Un peu plus tard (VIIe siècle), les musulmans trouvent une autre solution : ils constatent que la Torah et la Bible ne sont pas si différentes que ça du Coran, et surtout, que ce sont des écrits relativement stables, qui peuvent servir à fonder une société civilisée. Donc ils autorisent les juifs et les chrétiens à vivre selon leurs propres lois ; ils doivent seulement payer un impôt supplémentaire (puisqu'ils ne participent pas à la dîme due à la mosquée pour financer le système social) et ne peuvent pas occuper d'emplois dans le service public (ben oui : un gars qui dirait "moi je ne respecte pas la loi du pays, mais celle de ma communauté" ne peut évidemment pas devenir policier ni percepteur). Ce régime s'appelle la dhimma.

C'est une organisation similaire qui prévaut en Europe depuis la fin de l'empire romain jusqu'à la Réforme (tout le Moyen-Âge, du 9e siècle au XVe siècle). L'évangélisation a standardisé les croyances et l'organisation de la société, les lois ne sont plus très différentes les unes des autres, de sorte que d'un bout à l'autre de la chrétienté, la question de la coexistence de "religions" différentes ne se pose plus que pour une seule minorité : les juifs. (D'autres communautés émergent sporadiquement, qui prétendent suivre d'autres lois, comme les cathares - elles sont rapidement exterminées.) Presque partout en Europe les juifs vivent selon leurs lois et croyances propres, sont tolérés, mais doivent payer un impôt spécial (puisqu'il ne participent pas à la quête à l'église) et sont exclus de la fonction publique (puis qu'ils ne respectent pas la loi commune) ; dans beaucoup de pays ils doivent en outre s'habiller de manière reconnaissable (au Moyen-Âge on n'était pas du tout libre de s'habiller comme on voulait, et ce n'était pas une humiliation de devoir porter la tenue de tel ou tel groupe dont on faisait partie).
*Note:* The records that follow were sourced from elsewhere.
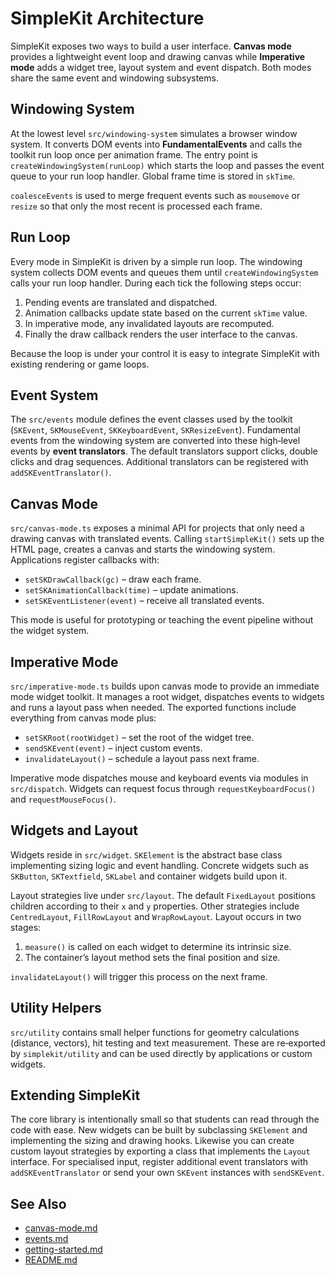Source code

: # SimpleKit Architecture

SimpleKit exposes two ways to build a user interface. **Canvas mode** provides a lightweight event loop and drawing canvas while **Imperative mode** adds a widget tree, layout system and event dispatch. Both modes share the same event and windowing subsystems.

## Windowing System

At the lowest level `src/windowing-system` simulates a browser window system. It converts DOM events into **FundamentalEvents** and calls the toolkit run loop once per animation frame. The entry point is `createWindowingSystem(runLoop)` which starts the loop and passes the event queue to your run loop handler. Global frame time is stored in `skTime`.

`coalesceEvents` is used to merge frequent events such as `mousemove` or `resize` so that only the most recent is processed each frame.

## Run Loop

Every mode in SimpleKit is driven by a simple run loop. The windowing system collects DOM events and queues them until `createWindowingSystem` calls your run loop handler. During each tick the following steps occur:

1. Pending events are translated and dispatched.
2. Animation callbacks update state based on the current `skTime` value.
3. In imperative mode, any invalidated layouts are recomputed.
4. Finally the draw callback renders the user interface to the canvas.

Because the loop is under your control it is easy to integrate SimpleKit with existing rendering or game loops.

## Event System

The `src/events` module defines the event classes used by the toolkit (`SKEvent`, `SKMouseEvent`, `SKKeyboardEvent`, `SKResizeEvent`). Fundamental events from the windowing system are converted into these high‑level events by **event translators**. The default translators support clicks, double clicks and drag sequences. Additional translators can be registered with `addSKEventTranslator()`.

## Canvas Mode

`src/canvas-mode.ts` exposes a minimal API for projects that only need a drawing canvas with translated events. Calling `startSimpleKit()` sets up the HTML page, creates a canvas and starts the windowing system. Applications register callbacks with:

- `setSKDrawCallback(gc)` – draw each frame.
- `setSKAnimationCallback(time)` – update animations.
- `setSKEventListener(event)` – receive all translated events.

This mode is useful for prototyping or teaching the event pipeline without the widget system.

## Imperative Mode

`src/imperative-mode.ts` builds upon canvas mode to provide an immediate mode widget toolkit. It manages a root widget, dispatches events to widgets and runs a layout pass when needed. The exported functions include everything from canvas mode plus:

- `setSKRoot(rootWidget)` – set the root of the widget tree.
- `sendSKEvent(event)` – inject custom events.
- `invalidateLayout()` – schedule a layout pass next frame.

Imperative mode dispatches mouse and keyboard events via modules in `src/dispatch`. Widgets can request focus through `requestKeyboardFocus()` and `requestMouseFocus()`.

## Widgets and Layout

Widgets reside in `src/widget`. `SKElement` is the abstract base class implementing sizing logic and event handling. Concrete widgets such as `SKButton`, `SKTextfield`, `SKLabel` and container widgets build upon it.

Layout strategies live under `src/layout`. The default `FixedLayout` positions children according to their `x` and `y` properties. Other strategies include `CentredLayout`, `FillRowLayout` and `WrapRowLayout`. Layout occurs in two stages:

1. `measure()` is called on each widget to determine its intrinsic size.
2. The container’s layout method sets the final position and size.

`invalidateLayout()` will trigger this process on the next frame.

## Utility Helpers

`src/utility` contains small helper functions for geometry calculations (distance, vectors), hit testing and text measurement. These are re‑exported by `simplekit/utility` and can be used directly by applications or custom widgets.

## Extending SimpleKit

The core library is intentionally small so that students can read through the code with ease. New widgets can be built by subclassing `SKElement` and implementing the sizing and drawing hooks. Likewise you can create custom layout strategies by exporting a class that implements the `Layout` interface. For specialised input, register additional event translators with `addSKEventTranslator` or send your own `SKEvent` instances with `sendSKEvent`.

## See Also

- [canvas-mode.md](./canvas-mode.md)
- [events.md](./events.md)
- [getting-started.md](./getting-started.md)
- [README.md](../README.md)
L'idée était cependant toujours qu'ils finiraient par s'intégrer (à l'époque on disait "convertir", mais c'est d'intégration qu'il s'agit : accepter la même loi que les autres), et on prenait régulièrement des mesures plus ou moins coercitives (essentiellement des taxes) pour les y inciter.

À partir de la Réforme, divers facteurs, dont notamment la centralisation des États, font que les communautés "alternatives" (en l'occurrence, juives) sont de moins en moins tolérées par la population ; pendant un moment les dirigeants les protègent du mieux qu'ils peuvent contre la populace, mais à partir des guerres de religion (entre chrétiens), il devient très important de savoir qui au juste dirige quoi, si c'est le pape ou le roi ou l'empereur ou qui d'autre qui fait la loi, et les "non intégrés" que constituent les juifs, qui se réclament d'autres lois et d'autres autorités, sont de plus en plus victimes de brimades et de pogroms.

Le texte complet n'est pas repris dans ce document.